_TASK DIRECTIONS_
Your answer must be an exact copy of the data below.

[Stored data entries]
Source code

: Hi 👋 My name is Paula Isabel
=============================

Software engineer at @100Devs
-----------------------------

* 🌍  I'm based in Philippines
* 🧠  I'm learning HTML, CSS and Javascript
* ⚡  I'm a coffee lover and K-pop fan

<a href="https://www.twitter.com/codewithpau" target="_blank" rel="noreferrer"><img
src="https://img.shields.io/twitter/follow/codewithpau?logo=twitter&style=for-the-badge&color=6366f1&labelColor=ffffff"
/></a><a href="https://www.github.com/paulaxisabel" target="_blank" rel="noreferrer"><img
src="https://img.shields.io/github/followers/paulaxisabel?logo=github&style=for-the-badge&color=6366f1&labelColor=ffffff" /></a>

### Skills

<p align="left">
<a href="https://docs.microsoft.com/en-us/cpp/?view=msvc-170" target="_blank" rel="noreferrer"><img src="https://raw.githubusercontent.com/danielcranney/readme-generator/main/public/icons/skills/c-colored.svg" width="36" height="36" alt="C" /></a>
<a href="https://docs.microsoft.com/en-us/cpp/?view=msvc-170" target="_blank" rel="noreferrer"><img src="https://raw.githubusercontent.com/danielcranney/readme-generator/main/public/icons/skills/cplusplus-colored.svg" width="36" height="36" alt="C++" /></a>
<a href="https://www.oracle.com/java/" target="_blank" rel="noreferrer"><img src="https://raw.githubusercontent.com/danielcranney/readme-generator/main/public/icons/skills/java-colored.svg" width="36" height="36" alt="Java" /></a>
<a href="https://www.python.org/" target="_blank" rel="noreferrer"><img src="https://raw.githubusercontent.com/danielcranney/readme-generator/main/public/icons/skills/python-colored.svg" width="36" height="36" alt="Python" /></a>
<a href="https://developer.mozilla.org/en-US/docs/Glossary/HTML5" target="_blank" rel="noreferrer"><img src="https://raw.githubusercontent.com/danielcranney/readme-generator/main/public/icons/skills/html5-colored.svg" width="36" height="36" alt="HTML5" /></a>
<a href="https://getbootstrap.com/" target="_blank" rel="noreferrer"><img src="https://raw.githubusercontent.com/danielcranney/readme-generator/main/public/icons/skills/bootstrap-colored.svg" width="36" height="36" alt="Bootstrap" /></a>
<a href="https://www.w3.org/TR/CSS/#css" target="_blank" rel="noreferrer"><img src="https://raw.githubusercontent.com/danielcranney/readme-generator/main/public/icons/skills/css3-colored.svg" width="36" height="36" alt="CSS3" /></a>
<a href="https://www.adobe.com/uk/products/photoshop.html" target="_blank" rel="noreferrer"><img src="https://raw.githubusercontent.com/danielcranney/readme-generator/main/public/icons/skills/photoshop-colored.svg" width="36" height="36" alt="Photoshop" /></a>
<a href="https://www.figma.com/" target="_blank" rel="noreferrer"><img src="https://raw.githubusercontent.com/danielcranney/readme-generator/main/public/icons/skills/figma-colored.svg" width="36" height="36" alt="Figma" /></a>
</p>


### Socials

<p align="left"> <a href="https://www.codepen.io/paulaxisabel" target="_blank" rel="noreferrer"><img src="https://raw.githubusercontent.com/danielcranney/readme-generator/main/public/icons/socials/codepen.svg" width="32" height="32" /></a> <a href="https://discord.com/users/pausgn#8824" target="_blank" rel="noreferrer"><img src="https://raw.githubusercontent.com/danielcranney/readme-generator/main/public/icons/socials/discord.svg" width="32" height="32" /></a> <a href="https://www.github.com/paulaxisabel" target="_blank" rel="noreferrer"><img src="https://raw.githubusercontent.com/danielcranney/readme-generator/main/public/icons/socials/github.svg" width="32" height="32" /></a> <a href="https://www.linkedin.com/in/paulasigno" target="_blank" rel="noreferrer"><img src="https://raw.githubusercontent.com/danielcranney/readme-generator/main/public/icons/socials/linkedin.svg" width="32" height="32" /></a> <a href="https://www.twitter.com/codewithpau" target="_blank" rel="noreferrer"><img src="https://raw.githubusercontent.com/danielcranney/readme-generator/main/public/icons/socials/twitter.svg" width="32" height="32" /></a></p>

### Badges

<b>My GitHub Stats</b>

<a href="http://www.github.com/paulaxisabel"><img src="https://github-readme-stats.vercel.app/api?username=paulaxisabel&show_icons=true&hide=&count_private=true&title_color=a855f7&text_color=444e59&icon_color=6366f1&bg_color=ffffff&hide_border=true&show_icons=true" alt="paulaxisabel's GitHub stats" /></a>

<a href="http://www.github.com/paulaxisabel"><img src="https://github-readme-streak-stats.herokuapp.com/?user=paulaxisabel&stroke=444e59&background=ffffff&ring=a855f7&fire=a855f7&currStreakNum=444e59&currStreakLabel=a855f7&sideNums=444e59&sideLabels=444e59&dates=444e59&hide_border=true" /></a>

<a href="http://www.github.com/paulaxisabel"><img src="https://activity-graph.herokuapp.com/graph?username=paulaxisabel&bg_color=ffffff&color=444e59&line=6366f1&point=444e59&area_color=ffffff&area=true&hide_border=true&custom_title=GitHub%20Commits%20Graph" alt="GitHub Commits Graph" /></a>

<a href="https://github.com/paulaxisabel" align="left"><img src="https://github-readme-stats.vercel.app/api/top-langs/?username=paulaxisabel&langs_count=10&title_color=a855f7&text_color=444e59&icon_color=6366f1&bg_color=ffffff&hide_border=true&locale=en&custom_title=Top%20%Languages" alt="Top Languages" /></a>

_WRITTEN SOLUTION_
Source code

: Hi 👋 My name is Paula Isabel
=============================

Software engineer at @100Devs
-----------------------------

* 🌍  I'm based in Philippines
* 🧠  I'm learning HTML, CSS and Javascript
* ⚡  I'm a coffee lover and K-pop fan

<a href="https://www.twitter.com/codewithpau" target="_blank" rel="noreferrer"><img
src="https://img.shields.io/twitter/follow/codewithpau?logo=twitter&style=for-the-badge&color=6366f1&labelColor=ffffff"
/></a><a href="https://www.github.com/paulaxisabel" target="_blank" rel="noreferrer"><img
src="https://img.shields.io/github/followers/paulaxisabel?logo=github&style=for-the-badge&color=6366f1&labelColor=ffffff" /></a>

### Skills

<p align="left">
<a href="https://docs.microsoft.com/en-us/cpp/?view=msvc-170" target="_blank" rel="noreferrer"><img src="https://raw.githubusercontent.com/danielcranney/readme-generator/main/public/icons/skills/c-colored.svg" width="36" height="36" alt="C" /></a>
<a href="https://docs.microsoft.com/en-us/cpp/?view=msvc-170" target="_blank" rel="noreferrer"><img src="https://raw.githubusercontent.com/danielcranney/readme-generator/main/public/icons/skills/cplusplus-colored.svg" width="36" height="36" alt="C++" /></a>
<a href="https://www.oracle.com/java/" target="_blank" rel="noreferrer"><img src="https://raw.githubusercontent.com/danielcranney/readme-generator/main/public/icons/skills/java-colored.svg" width="36" height="36" alt="Java" /></a>
<a href="https://www.python.org/" target="_blank" rel="noreferrer"><img src="https://raw.githubusercontent.com/danielcranney/readme-generator/main/public/icons/skills/python-colored.svg" width="36" height="36" alt="Python" /></a>
<a href="https://developer.mozilla.org/en-US/docs/Glossary/HTML5" target="_blank" rel="noreferrer"><img src="https://raw.githubusercontent.com/danielcranney/readme-generator/main/public/icons/skills/html5-colored.svg" width="36" height="36" alt="HTML5" /></a>
<a href="https://getbootstrap.com/" target="_blank" rel="noreferrer"><img src="https://raw.githubusercontent.com/danielcranney/readme-generator/main/public/icons/skills/bootstrap-colored.svg" width="36" height="36" alt="Bootstrap" /></a>
<a href="https://www.w3.org/TR/CSS/#css" target="_blank" rel="noreferrer"><img src="https://raw.githubusercontent.com/danielcranney/readme-generator/main/public/icons/skills/css3-colored.svg" width="36" height="36" alt="CSS3" /></a>
<a href="https://www.adobe.com/uk/products/photoshop.html" target="_blank" rel="noreferrer"><img src="https://raw.githubusercontent.com/danielcranney/readme-generator/main/public/icons/skills/photoshop-colored.svg" width="36" height="36" alt="Photoshop" /></a>
<a href="https://www.figma.com/" target="_blank" rel="noreferrer"><img src="https://raw.githubusercontent.com/danielcranney/readme-generator/main/public/icons/skills/figma-colored.svg" width="36" height="36" alt="Figma" /></a>
</p>


### Socials

<p align="left"> <a href="https://www.codepen.io/paulaxisabel" target="_blank" rel="noreferrer"><img src="https://raw.githubusercontent.com/danielcranney/readme-generator/main/public/icons/socials/codepen.svg" width="32" height="32" /></a> <a href="https://discord.com/users/pausgn#8824" target="_blank" rel="noreferrer"><img src="https://raw.githubusercontent.com/danielcranney/readme-generator/main/public/icons/socials/discord.svg" width="32" height="32" /></a> <a href="https://www.github.com/paulaxisabel" target="_blank" rel="noreferrer"><img src="https://raw.githubusercontent.com/danielcranney/readme-generator/main/public/icons/socials/github.svg" width="32" height="32" /></a> <a href="https://www.linkedin.com/in/paulasigno" target="_blank" rel="noreferrer"><img src="https://raw.githubusercontent.com/danielcranney/readme-generator/main/public/icons/socials/linkedin.svg" width="32" height="32" /></a> <a href="https://www.twitter.com/codewithpau" target="_blank" rel="noreferrer"><img src="https://raw.githubusercontent.com/danielcranney/readme-generator/main/public/icons/socials/twitter.svg" width="32" height="32" /></a></p>

### Badges

<b>My GitHub Stats</b>

<a href="http://www.github.com/paulaxisabel"><img src="https://github-readme-stats.vercel.app/api?username=paulaxisabel&show_icons=true&hide=&count_private=true&title_color=a855f7&text_color=444e59&icon_color=6366f1&bg_color=ffffff&hide_border=true&show_icons=true" alt="paulaxisabel's GitHub stats" /></a>

<a href="http://www.github.com/paulaxisabel"><img src="https://github-readme-streak-stats.herokuapp.com/?user=paulaxisabel&stroke=444e59&background=ffffff&ring=a855f7&fire=a855f7&currStreakNum=444e59&currStreakLabel=a855f7&sideNums=444e59&sideLabels=444e59&dates=444e59&hide_border=true" /></a>

<a href="http://www.github.com/paulaxisabel"><img src="https://activity-graph.herokuapp.com/graph?username=paulaxisabel&bg_color=ffffff&color=444e59&line=6366f1&point=444e59&area_color=ffffff&area=true&hide_border=true&custom_title=GitHub%20Commits%20Graph" alt="GitHub Commits Graph" /></a>

<a href="https://github.com/paulaxisabel" align="left"><img src="https://github-readme-stats.vercel.app/api/top-langs/?username=paulaxisabel&langs_count=10&title_color=a855f7&text_color=444e59&icon_color=6366f1&bg_color=ffffff&hide_border=true&locale=en&custom_title=Top%20%Languages" alt="Top Languages" /></a>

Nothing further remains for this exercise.